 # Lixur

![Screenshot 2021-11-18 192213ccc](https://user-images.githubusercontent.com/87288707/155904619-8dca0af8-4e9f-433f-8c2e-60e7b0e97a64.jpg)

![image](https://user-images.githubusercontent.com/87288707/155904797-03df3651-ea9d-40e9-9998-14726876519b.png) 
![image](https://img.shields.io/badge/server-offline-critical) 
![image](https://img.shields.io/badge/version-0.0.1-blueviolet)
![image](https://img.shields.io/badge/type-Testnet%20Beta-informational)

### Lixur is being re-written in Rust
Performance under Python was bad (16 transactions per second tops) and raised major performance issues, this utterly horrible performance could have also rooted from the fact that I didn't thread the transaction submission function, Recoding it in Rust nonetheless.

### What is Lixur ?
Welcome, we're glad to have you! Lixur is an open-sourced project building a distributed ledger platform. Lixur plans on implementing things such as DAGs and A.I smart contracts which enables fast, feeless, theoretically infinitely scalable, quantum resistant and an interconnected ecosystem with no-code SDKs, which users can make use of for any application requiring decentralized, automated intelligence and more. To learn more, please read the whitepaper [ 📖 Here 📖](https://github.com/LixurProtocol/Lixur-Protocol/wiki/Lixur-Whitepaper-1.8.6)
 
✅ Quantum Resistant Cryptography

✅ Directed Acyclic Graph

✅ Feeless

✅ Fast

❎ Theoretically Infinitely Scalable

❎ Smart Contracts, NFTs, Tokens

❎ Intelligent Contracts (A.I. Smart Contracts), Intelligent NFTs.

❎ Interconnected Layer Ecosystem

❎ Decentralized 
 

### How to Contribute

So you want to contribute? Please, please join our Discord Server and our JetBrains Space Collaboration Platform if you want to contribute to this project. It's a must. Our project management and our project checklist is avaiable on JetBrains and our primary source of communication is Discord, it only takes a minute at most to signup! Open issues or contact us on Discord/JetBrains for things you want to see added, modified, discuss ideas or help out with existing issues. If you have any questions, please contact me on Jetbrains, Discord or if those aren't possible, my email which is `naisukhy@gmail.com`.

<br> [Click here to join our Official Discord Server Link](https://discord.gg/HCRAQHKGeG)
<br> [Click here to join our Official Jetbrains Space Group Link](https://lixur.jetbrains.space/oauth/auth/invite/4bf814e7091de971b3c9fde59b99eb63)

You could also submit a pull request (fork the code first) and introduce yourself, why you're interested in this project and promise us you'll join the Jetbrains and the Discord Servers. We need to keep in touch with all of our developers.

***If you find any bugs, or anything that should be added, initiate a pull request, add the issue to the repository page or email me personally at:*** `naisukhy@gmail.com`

====

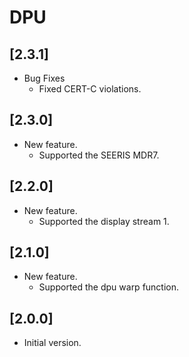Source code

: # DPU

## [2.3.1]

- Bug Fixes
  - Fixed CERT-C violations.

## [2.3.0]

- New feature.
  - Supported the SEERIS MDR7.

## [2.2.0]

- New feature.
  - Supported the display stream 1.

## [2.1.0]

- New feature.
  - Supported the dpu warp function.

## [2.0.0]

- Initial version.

====

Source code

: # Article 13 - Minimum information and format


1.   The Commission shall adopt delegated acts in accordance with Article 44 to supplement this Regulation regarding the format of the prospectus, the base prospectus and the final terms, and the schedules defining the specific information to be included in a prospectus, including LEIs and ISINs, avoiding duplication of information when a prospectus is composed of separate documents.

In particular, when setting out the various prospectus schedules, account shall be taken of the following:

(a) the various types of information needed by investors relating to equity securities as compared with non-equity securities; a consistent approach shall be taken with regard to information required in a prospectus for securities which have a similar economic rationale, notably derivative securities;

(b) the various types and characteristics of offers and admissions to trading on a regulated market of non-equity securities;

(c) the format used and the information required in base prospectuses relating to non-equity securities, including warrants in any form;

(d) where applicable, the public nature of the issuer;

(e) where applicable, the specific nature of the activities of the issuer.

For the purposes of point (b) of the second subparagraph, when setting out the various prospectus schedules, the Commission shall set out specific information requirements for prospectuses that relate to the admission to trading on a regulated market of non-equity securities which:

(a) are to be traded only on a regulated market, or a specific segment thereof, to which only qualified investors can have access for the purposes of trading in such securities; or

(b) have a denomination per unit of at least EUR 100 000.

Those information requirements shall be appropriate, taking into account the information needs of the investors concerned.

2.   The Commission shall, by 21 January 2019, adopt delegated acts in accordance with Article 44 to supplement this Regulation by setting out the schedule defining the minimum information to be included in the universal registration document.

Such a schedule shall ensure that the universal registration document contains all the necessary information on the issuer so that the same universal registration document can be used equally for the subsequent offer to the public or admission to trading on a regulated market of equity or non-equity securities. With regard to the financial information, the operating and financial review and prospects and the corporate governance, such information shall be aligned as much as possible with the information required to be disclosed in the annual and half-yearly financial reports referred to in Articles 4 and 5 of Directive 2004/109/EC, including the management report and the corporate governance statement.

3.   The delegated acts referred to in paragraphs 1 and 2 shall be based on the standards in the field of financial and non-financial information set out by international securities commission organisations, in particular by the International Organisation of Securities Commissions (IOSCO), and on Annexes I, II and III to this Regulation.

====

## Task statement
Produce only the lines from the line containing "You could also" through the line containing "you find any", inclusive of both, exactly as they stand in the entries above.

## Task solution
You could also submit a pull request (fork the code first) and introduce yourself, why you're interested in this project and promise us you'll join the Jetbrains and the Discord Servers. We need to keep in touch with all of our developers.

***If you find any bugs, or anything that should be added, initiate a pull request, add the issue to the repository page or email me personally at:*** `naisukhy@gmail.com`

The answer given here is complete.